BEGIN Information

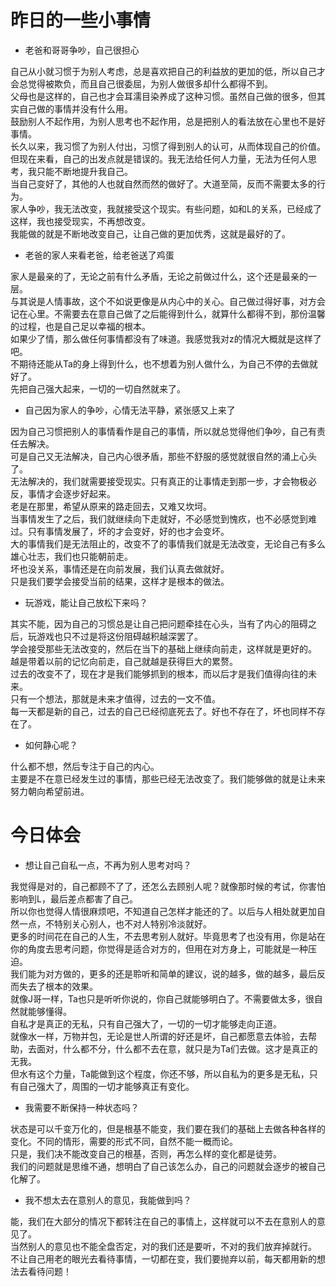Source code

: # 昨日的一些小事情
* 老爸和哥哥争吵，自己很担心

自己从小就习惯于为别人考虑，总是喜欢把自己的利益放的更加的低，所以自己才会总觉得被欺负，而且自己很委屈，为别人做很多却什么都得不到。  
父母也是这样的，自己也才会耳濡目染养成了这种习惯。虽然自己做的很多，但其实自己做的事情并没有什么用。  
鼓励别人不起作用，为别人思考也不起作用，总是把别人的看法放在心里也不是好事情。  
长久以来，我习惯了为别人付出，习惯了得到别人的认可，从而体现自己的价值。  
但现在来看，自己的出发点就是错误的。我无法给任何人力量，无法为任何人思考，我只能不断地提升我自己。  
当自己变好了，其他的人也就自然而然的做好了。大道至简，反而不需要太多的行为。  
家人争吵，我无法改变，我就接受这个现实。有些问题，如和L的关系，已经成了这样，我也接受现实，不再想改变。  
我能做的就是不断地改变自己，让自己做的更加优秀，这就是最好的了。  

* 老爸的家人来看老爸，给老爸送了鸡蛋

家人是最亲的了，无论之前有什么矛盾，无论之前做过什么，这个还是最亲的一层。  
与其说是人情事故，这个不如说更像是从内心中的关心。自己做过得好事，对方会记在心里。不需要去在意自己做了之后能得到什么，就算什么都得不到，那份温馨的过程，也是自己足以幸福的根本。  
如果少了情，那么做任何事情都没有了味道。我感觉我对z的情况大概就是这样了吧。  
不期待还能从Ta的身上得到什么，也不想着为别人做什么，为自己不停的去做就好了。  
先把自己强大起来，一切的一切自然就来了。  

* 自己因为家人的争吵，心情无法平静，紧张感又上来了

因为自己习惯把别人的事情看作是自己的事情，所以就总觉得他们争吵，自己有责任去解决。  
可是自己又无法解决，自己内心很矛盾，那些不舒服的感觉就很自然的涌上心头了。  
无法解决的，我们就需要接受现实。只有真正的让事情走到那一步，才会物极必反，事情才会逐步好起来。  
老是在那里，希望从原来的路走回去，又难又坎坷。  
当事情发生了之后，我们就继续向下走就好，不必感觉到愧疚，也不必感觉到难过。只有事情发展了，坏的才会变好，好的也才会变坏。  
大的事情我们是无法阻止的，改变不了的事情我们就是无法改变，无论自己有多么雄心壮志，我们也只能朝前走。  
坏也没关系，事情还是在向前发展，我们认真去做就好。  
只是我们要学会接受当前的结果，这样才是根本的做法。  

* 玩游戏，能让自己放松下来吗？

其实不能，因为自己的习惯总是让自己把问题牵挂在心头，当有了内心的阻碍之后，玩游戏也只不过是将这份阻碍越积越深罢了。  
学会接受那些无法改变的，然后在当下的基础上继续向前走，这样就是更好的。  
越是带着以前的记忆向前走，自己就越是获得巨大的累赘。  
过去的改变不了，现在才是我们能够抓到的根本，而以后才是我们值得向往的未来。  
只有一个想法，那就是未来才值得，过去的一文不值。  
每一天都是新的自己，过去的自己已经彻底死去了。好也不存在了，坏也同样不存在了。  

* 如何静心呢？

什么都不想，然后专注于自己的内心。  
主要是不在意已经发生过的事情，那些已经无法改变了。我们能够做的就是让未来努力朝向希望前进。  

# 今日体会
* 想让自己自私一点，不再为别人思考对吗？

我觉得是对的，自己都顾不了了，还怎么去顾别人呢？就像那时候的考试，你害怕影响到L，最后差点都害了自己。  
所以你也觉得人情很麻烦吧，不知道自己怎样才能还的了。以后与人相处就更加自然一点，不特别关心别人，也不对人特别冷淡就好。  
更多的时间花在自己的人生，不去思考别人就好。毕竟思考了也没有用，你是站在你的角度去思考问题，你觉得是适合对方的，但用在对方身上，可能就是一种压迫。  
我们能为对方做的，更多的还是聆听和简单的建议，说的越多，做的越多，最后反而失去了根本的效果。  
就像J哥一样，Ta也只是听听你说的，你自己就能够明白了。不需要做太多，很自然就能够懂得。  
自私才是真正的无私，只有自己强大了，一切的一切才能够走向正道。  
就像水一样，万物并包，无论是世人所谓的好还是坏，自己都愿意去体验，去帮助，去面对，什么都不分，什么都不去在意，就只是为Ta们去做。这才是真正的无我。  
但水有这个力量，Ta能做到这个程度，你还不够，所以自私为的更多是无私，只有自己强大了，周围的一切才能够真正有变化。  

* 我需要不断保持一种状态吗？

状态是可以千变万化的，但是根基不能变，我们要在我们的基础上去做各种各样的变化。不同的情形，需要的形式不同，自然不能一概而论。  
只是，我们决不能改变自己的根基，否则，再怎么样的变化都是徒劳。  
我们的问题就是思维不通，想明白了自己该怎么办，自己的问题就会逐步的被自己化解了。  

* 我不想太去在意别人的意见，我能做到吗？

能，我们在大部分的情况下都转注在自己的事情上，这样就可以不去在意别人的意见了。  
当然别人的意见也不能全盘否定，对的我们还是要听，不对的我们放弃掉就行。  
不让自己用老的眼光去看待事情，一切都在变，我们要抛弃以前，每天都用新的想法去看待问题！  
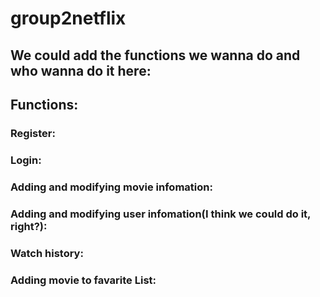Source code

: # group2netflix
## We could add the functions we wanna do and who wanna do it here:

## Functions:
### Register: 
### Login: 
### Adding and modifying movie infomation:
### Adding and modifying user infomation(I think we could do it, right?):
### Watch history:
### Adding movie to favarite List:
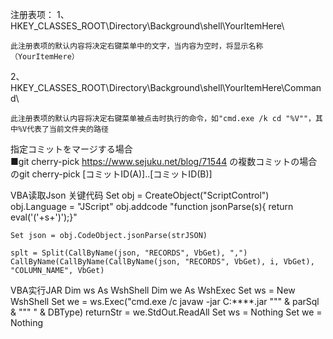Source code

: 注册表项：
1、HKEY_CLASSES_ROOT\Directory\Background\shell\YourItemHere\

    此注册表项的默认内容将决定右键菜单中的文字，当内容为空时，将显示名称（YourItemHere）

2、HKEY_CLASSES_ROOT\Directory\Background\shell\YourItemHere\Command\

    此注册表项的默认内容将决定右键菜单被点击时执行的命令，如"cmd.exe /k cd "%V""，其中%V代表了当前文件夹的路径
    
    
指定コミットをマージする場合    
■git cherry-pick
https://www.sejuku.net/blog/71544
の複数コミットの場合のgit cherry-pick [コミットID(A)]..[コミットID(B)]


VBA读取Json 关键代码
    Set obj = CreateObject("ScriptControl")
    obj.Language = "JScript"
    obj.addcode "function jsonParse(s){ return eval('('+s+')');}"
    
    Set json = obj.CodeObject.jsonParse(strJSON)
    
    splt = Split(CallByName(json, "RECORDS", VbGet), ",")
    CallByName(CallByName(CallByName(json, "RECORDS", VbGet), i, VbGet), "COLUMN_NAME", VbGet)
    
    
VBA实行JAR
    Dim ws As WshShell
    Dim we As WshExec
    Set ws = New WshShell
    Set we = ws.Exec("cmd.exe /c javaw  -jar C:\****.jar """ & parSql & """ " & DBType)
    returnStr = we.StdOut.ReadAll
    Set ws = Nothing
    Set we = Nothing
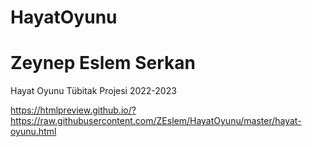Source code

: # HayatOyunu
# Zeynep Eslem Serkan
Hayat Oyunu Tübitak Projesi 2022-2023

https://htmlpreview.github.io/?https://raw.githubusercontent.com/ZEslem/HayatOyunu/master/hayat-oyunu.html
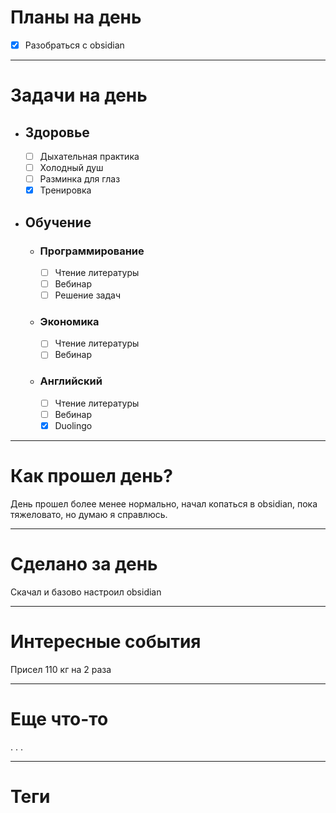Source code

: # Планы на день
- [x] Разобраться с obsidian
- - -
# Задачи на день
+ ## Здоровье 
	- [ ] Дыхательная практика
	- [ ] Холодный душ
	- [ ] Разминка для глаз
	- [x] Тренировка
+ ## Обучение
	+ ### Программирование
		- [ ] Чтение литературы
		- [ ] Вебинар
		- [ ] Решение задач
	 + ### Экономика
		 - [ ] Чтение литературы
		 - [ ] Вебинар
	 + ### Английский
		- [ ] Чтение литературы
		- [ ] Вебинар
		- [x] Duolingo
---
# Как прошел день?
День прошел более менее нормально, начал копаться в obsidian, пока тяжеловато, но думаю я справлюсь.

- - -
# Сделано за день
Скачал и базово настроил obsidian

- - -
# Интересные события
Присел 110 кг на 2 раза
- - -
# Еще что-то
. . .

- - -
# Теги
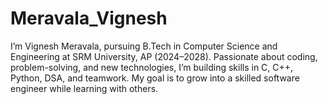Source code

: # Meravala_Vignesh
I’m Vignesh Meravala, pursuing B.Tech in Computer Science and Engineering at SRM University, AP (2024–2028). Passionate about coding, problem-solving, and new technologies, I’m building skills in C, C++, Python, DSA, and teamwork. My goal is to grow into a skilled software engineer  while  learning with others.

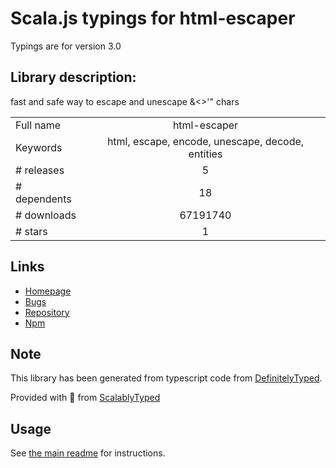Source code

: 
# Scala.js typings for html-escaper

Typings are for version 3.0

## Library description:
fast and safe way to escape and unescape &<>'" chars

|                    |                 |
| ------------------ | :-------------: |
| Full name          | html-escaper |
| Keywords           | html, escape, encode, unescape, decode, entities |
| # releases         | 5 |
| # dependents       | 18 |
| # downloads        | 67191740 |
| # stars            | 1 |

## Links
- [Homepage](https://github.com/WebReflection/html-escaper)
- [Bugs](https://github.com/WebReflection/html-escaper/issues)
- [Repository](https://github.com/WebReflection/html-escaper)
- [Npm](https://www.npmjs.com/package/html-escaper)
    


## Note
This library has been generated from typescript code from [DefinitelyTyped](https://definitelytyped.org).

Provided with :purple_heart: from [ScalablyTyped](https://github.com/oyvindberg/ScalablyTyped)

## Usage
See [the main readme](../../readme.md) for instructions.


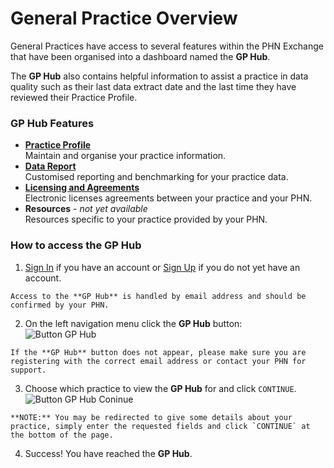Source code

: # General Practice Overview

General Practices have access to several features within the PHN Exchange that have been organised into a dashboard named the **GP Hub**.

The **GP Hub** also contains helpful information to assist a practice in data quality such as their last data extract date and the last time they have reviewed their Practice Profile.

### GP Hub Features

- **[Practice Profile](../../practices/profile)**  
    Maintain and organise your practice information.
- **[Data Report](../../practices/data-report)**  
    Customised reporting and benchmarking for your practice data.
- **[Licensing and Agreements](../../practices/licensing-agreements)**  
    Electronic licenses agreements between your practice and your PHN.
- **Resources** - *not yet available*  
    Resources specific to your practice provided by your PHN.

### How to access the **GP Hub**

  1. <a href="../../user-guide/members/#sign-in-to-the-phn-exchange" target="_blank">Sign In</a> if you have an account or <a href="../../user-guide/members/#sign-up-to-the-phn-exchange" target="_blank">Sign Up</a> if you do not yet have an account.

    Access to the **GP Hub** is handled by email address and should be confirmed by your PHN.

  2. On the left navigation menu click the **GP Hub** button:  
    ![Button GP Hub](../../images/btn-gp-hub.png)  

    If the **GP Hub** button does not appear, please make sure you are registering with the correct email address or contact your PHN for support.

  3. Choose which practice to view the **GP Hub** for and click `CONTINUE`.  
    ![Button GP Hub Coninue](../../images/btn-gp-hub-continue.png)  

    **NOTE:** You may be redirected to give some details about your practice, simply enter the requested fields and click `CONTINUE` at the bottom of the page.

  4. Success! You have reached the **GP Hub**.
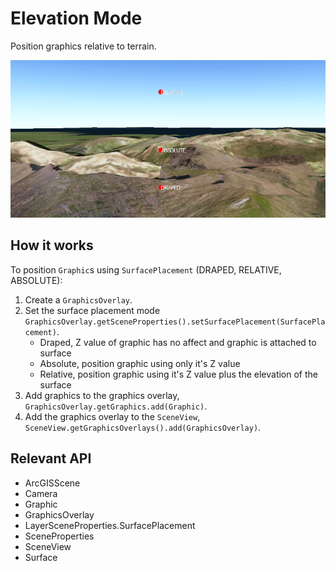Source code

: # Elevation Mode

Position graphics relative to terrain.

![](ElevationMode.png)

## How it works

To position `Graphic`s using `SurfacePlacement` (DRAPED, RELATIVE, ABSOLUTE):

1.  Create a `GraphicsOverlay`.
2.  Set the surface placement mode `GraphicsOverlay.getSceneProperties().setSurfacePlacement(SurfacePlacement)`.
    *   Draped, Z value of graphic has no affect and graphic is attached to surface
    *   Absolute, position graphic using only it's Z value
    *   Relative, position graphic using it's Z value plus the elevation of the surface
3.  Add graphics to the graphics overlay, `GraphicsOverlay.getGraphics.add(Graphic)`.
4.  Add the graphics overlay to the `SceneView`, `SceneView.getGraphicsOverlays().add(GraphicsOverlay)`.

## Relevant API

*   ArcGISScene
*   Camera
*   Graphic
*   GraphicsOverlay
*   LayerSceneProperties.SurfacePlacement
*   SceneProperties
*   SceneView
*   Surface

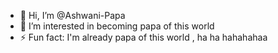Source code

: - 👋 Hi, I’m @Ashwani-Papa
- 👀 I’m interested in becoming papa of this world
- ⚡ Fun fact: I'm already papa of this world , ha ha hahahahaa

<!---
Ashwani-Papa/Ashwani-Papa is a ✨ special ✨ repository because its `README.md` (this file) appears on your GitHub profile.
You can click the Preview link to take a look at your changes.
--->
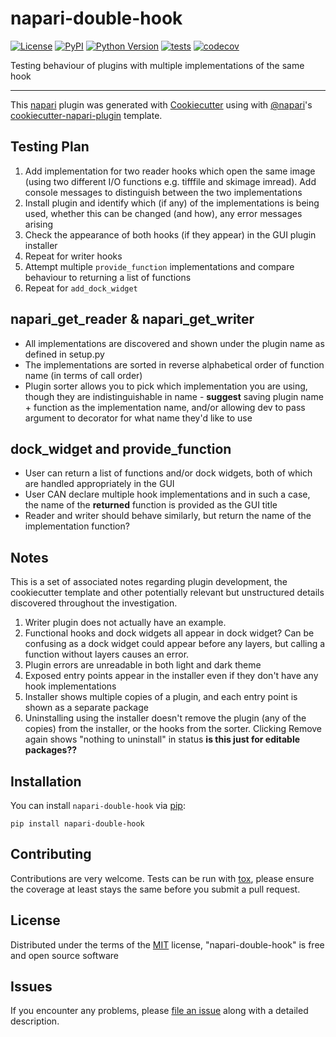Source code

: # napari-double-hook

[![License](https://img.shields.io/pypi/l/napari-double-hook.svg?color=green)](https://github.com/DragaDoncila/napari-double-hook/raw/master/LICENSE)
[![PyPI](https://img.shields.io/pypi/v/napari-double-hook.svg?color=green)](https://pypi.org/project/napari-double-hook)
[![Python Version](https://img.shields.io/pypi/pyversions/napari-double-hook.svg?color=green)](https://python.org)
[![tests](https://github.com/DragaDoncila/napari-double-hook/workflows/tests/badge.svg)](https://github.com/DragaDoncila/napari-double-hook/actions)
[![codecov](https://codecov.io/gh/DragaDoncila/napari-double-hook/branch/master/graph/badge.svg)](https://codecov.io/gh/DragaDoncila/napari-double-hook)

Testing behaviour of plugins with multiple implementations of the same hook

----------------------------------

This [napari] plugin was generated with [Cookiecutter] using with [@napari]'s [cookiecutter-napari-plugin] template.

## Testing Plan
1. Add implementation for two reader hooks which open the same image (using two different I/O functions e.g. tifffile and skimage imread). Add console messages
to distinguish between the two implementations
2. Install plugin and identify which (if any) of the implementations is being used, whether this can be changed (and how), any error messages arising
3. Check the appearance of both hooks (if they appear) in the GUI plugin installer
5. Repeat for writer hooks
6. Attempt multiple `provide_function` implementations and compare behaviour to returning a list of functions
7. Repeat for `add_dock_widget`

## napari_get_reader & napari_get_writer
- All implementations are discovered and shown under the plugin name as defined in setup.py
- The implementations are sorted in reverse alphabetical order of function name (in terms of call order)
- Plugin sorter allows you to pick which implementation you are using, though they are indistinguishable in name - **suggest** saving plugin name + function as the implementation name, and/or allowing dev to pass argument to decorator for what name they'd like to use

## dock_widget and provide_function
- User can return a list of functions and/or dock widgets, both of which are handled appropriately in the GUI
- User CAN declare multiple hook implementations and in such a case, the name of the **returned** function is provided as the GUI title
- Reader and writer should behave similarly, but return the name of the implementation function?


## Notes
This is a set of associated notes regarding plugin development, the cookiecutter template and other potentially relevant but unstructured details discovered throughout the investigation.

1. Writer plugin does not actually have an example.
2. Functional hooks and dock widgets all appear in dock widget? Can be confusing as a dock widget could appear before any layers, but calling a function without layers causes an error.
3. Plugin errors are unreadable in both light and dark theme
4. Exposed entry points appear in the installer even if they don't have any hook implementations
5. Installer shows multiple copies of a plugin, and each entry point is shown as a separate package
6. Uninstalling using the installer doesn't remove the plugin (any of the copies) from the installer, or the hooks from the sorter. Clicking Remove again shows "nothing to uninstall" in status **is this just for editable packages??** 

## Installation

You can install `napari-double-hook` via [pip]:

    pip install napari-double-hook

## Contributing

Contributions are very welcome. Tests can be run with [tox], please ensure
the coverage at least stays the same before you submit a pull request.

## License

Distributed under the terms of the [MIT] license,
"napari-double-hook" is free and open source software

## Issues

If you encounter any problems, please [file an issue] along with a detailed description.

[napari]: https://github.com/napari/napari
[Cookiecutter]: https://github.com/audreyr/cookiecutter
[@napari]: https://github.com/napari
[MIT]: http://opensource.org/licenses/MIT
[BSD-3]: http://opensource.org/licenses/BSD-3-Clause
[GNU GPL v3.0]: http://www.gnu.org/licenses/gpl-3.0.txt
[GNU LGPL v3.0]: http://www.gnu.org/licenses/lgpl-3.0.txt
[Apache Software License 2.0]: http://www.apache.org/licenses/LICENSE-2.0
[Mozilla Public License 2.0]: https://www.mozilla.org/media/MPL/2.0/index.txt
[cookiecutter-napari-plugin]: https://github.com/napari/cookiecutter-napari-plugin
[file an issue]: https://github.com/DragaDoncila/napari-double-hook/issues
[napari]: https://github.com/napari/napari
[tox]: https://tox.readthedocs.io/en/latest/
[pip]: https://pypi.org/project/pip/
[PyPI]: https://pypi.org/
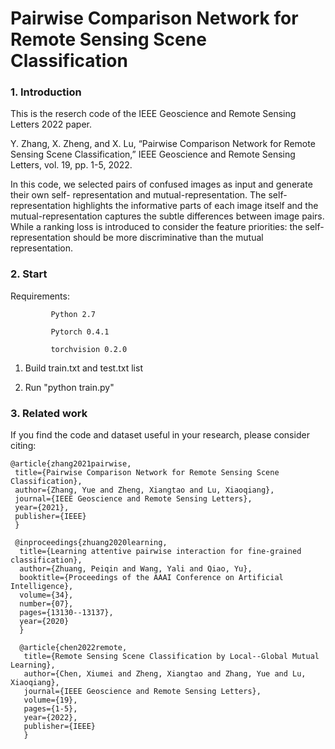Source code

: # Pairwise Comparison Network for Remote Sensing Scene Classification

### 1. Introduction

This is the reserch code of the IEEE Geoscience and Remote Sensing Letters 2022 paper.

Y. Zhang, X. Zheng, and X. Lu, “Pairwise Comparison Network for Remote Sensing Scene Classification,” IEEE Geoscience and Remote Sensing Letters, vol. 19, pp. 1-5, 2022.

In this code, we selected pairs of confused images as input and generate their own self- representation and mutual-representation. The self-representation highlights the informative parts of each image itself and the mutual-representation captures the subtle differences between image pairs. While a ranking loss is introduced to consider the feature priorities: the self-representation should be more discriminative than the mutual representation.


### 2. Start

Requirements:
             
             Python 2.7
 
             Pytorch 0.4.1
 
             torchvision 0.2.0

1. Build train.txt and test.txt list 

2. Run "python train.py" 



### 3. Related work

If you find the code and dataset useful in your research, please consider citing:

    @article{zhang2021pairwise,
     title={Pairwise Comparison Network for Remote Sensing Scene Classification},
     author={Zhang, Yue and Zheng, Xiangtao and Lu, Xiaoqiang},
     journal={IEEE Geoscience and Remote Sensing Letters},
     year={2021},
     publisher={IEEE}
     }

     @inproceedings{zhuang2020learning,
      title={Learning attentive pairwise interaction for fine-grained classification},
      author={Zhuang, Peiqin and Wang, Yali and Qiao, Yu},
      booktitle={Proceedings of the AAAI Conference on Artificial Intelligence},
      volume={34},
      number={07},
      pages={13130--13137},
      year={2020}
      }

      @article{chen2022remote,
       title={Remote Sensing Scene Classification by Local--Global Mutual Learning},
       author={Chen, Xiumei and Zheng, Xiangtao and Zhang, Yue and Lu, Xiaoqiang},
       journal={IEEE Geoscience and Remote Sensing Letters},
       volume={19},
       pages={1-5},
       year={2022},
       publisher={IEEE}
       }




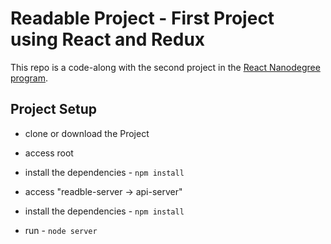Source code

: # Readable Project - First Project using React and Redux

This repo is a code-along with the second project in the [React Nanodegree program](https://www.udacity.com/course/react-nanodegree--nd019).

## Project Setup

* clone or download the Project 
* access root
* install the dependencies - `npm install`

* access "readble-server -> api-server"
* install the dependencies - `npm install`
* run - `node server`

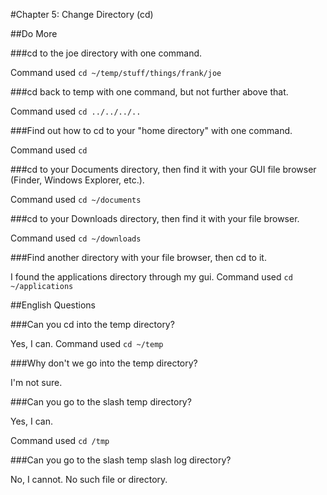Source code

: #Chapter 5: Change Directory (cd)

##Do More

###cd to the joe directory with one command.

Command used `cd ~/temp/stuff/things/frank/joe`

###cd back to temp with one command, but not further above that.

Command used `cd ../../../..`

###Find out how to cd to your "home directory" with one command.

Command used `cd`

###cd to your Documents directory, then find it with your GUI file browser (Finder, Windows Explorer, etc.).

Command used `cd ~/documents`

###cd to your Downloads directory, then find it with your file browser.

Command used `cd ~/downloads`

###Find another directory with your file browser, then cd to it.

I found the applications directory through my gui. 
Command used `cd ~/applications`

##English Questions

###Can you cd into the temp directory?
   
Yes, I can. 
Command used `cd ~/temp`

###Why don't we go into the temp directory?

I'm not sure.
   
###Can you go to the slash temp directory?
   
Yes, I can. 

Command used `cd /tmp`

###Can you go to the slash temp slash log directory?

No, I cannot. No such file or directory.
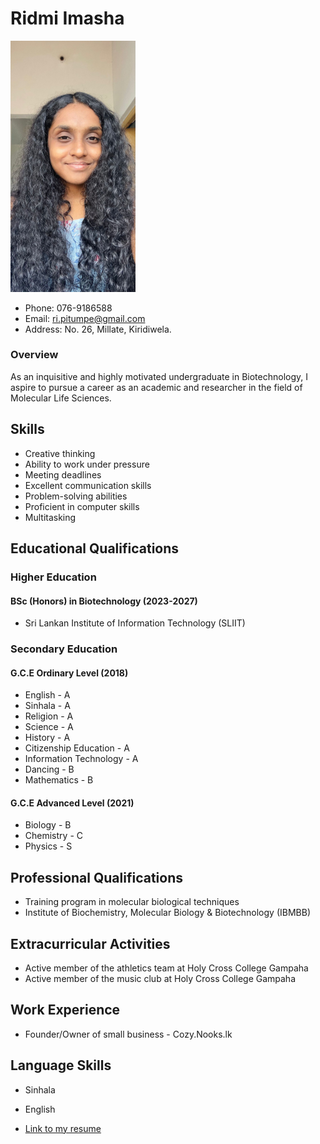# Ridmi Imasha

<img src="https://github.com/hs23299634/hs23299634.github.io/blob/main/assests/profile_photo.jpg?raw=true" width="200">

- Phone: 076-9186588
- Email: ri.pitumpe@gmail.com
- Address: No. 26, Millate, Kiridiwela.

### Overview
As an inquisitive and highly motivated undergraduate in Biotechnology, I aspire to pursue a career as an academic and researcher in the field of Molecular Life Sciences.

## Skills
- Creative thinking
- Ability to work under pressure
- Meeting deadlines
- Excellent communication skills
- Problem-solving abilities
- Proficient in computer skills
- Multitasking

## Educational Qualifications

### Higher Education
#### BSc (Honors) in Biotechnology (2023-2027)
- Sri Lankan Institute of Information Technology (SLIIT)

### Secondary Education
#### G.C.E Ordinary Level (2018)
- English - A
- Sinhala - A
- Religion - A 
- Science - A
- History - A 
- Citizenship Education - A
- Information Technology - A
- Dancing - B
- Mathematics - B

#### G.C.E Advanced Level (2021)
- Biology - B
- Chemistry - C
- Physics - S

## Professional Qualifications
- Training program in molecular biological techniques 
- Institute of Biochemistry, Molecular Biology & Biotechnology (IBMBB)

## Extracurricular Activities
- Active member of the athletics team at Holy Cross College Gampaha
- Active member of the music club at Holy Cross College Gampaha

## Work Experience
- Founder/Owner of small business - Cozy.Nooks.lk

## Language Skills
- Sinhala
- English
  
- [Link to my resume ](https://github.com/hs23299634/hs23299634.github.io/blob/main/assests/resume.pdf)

END Information

What needs to be done ▸ Each line in the data that holds the string "widgets" must be returned.

Task solution ▸
- User can return a list of functions and/or dock widgets, both of which are handled appropriately in the GUI
2. Functional hooks and dock widgets all appear in dock widget? Can be confusing as a dock widget could appear before any layers, but calling a function without layers causes an error.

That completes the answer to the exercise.